Remarks
Hillary Rodham Clinton
Secretary of State
U.S. Embassy Yerevan
Yerevan, Armenia
July 5, 2010


SPEAKER: I know I speak for everybody here, and I know you all agree with me, when I say that whether it's here, in the absolute best embassy in the world, or whether it's in Washington, or whether it's elsewhere, what a difference one woman can make. And that woman is right here, the woman who needs no introduction, Secretary of State Hillary Rodham Clinton.

(Applause.)

SECRETARY CLINTON: Thank you so much. Wow, I am delighted to see all of you, and especially in this new complex here. We haven't had a visit by a Secretary of State for 18 years. Every Armenian I have met has reminded me of that. So I am delighted that I could be here on your watch, along with Masha and all of you who are working so hard on behalf of our very important relationship between the United States and the Republic of Armenia.

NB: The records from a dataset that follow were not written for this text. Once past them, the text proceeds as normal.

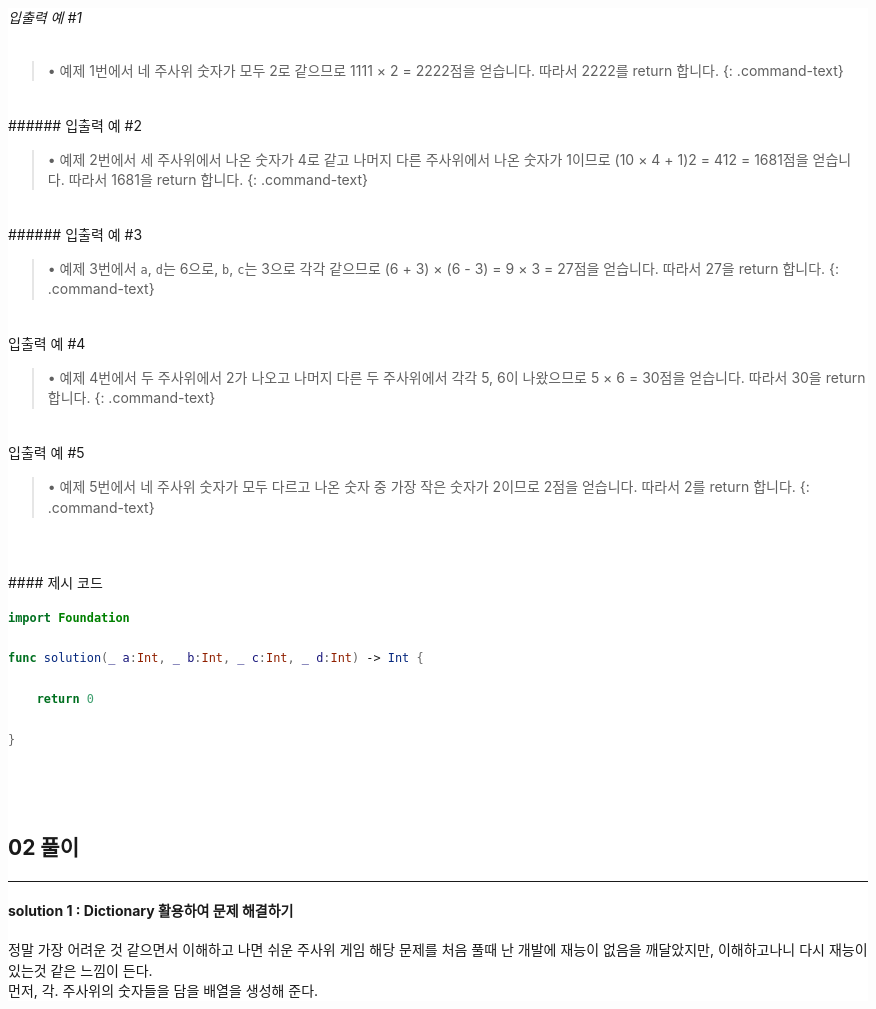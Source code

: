 ###### 입출력 예 #1

>• 예제 1번에서 네 주사위 숫자가 모두 2로 같으므로 1111 × 2 = 2222점을 얻습니다. 따라서 2222를 return 합니다.
{: .command-text}

<br>
###### 입출력 예 #2

>• 예제 2번에서 세 주사위에서 나온 숫자가 4로 같고 나머지 다른 주사위에서 나온 숫자가 1이므로 (10 × 4 + 1)2 = 412 = 1681점을 얻습니다. 따라서 1681을 return 합니다.
{: .command-text}

<br>
###### 입출력 예 #3

>• 예제 3번에서 `a`, `d`는 6으로, `b`, `c`는 3으로 각각 같으므로 (6 + 3) × (6 - 3) = 9 × 3 = 27점을 얻습니다. 따라서 27을 return 합니다.
{: .command-text}

<br>
입출력 예 #4

>• 예제 4번에서 두 주사위에서 2가 나오고 나머지 다른 두 주사위에서 각각 5, 6이 나왔으므로 5 × 6 = 30점을 얻습니다. 따라서 30을 return 합니다.
{: .command-text}

<br>
입출력 예 #5

>• 예제 5번에서 네 주사위 숫자가 모두 다르고 나온 숫자 중 가장 작은 숫자가 2이므로 2점을 얻습니다. 따라서 2를 return 합니다.
{: .command-text}

<br>


<br>
#### 제시 코드

```swift
import Foundation

func solution(_ a:Int, _ b:Int, _ c:Int, _ d:Int) -> Int {
    
    return 0
    
}
```

<br>
<br>

## 02 풀이 
---

#### solution 1 : Dictionary 활용하여 문제 해결하기

정말 가장 어려운 것 같으면서 이해하고 나면 쉬운 주사위 게임
해당 문제를 처음 풀때 난 개발에 재능이 없음을 깨달았지만, 이해하고나니 다시 재능이 있는것 같은 느낌이 든다.   
먼저, 각. 주사위의 숫자들을 담을 배열을 생성해 준다.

I was delighted to join in celebrating your work last year with the Diplomacy for Freedom Award, and I just came from meeting a number of human rights activists and journalists and other advocates who are trying to promote human rights and democracy right here in Armenia. And it's especially appropriate, since yesterday was our Fourth of July, and today is Armenian Constitution Day. So it's a good reminder of all of the connections between the American and Armenian people.

Now, I have seen many, many embassies over the years, probably more than I can remember or count. But this is such a beautiful setting. There is no doubt that Embassy Yerevan lucked out in the planning and sitting process. But I think it's only appropriate, because I expect that the work that is done in these buildings will really help to broaden and deepen the relationship between our two countries.

I know that we have here both Armenians and Americans, and I want to thank each and every one of you, and I want to thank your families. The ambassador told me that the children take advantage of the recreational facilities just down the hill there, and I am grateful to know that each and every one of you and your families are serving the purpose of our efforts to improve and strengthen our relationship.

I want to thank foreign service and civil service. I want to thank State and USAID, and every government agency. I particularly want to thank our locally-engaged staff, who are truly the backbone of the embassy. As the ambassador knows, and as I certainly know, Secretaries of State and ambassadors come and go, but the locally-engaged staff seem to stay, year after year, providing continuity, giving us a real sense of the direction that we should be heading.

I am proud of what we have accomplished together. We have had very intensive diplomatic efforts, moving toward the goals of normalization between Armenia and Turkey. We are at a suspended period now, that -- I still hope it's a door that both countries can walk through for their mutual benefits. The Peace Corps volunteers, who are establishing a summer camp to promote girls' self esteem and leadership, the work that is being done to alleviate poverty, the Defense team that is working on our shared mission in Afghanistan, and this, and so many ways I am not only aware of, but appreciative of your efforts.

But we still have a lot to do. And as I told the government leadership last night, and as I told the activists today, the government of Armenia has to do more to implement democratic and economic reform. The people of Armenia are entrepreneurial, hard-working, intelligent, creative, the whole package. And they deserve a chance to fully compete in the economic future, not just of the southern Caucuses, but of the entire European community.

So, I want to do everything I can to support the Armenian people to realize the vision of democracy and free markets that have been at the root of America's success. Probably every Armenian has relatives in the United States. And I think you know how successful many of your relatives are. There is no reason why Armenians at home can't be equally successful. But you have to create the conditions for good investment and business climate. You cannot attract business if they think that their efforts are going to go into corruption, or that their contracts will not be protected. So, take heart from what Armenians across the world and the Diaspora have done, from Australia to Los Angeles, and begin to try to think of ways we can create those same conditions right here, in the Republic of Armenia.

So, thank you so much for your hard work on behalf of U.S.-Armenian relations, and on behalf of peace and prosperity in this region. I know that you work hard every day. And I know that when somebody like me shows up, that adds to the workload. So I hope that you will get a little time just to rest and relax when my plane takes off and I become Georgia's responsibility for several hours.

But I am very pleased that we could have this trip during such an important time in our efforts, and do everything we can to make that an even stronger bond in the years to come. Thank you all very much.